> [Exercise]: Answer with the number of lines in the listing below that contain the word "WAMP", and nothing else.

Available data: Begin

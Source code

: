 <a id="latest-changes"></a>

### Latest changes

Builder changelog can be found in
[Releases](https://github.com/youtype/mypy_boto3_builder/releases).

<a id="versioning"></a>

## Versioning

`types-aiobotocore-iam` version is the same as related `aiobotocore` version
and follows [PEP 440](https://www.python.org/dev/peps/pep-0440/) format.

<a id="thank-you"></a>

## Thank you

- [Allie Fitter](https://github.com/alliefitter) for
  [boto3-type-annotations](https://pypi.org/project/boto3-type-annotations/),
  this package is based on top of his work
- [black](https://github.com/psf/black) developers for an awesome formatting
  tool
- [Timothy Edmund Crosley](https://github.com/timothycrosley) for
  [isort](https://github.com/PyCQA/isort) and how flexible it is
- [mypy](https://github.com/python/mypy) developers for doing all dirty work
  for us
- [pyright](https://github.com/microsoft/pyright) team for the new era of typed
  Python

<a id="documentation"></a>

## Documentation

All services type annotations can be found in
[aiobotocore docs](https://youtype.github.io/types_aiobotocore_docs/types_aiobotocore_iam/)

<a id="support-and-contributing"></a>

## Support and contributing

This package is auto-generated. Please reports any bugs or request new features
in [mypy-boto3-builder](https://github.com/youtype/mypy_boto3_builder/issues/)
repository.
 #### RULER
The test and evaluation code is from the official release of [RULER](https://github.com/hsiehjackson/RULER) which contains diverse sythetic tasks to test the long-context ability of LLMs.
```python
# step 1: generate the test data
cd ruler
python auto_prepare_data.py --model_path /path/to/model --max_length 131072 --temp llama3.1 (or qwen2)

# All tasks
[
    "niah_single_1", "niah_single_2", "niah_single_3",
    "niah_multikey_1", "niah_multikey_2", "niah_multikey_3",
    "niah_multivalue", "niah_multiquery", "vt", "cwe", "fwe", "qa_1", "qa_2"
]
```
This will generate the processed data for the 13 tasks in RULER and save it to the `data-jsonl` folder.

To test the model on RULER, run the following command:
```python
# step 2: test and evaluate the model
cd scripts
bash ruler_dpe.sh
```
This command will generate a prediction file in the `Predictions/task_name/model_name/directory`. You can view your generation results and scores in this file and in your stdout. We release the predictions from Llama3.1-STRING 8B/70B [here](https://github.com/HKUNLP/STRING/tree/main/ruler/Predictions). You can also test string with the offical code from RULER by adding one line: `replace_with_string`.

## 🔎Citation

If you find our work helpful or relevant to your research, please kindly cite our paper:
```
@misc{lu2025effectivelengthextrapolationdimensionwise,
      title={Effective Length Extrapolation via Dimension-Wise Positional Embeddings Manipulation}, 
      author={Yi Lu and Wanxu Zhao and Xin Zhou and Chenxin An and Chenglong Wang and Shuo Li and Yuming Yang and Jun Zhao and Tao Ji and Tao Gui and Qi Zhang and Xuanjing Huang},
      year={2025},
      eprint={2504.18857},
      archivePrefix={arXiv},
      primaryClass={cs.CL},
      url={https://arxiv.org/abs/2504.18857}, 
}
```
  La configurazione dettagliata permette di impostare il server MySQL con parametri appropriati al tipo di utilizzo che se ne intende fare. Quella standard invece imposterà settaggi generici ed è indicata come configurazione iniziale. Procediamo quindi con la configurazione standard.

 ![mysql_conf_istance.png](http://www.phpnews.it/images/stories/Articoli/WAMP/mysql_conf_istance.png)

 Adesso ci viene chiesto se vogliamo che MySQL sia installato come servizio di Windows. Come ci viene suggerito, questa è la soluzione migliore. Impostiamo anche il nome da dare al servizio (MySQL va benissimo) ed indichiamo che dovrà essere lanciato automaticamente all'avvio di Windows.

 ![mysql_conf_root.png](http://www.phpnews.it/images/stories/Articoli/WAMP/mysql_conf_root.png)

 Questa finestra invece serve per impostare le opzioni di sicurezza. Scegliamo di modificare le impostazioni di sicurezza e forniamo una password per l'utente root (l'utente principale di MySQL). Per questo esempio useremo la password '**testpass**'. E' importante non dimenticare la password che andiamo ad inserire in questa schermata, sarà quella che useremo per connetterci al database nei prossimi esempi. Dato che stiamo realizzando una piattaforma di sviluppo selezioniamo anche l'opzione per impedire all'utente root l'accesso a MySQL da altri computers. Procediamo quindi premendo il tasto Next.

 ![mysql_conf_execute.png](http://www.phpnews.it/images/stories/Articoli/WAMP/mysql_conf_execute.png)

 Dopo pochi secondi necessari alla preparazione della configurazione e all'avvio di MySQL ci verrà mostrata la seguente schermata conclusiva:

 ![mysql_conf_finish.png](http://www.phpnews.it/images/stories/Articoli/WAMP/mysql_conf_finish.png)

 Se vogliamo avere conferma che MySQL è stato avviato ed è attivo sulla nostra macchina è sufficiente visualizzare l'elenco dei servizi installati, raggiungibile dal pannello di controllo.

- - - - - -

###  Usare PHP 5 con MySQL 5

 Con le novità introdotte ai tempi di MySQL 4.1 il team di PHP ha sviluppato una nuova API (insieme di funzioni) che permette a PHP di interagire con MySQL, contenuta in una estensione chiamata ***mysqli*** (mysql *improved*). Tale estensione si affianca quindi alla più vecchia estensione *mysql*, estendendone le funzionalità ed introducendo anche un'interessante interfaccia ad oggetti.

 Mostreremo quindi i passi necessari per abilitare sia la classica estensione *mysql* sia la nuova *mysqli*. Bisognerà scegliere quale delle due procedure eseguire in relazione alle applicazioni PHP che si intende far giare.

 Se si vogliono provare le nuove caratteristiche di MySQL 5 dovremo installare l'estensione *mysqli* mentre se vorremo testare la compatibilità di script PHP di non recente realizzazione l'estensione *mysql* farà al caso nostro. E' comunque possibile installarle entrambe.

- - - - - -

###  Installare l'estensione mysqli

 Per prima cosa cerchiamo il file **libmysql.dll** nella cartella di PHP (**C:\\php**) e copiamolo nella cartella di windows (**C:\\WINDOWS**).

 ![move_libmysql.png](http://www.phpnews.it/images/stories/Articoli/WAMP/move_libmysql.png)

Available data: End

> [Exercise solution]: 5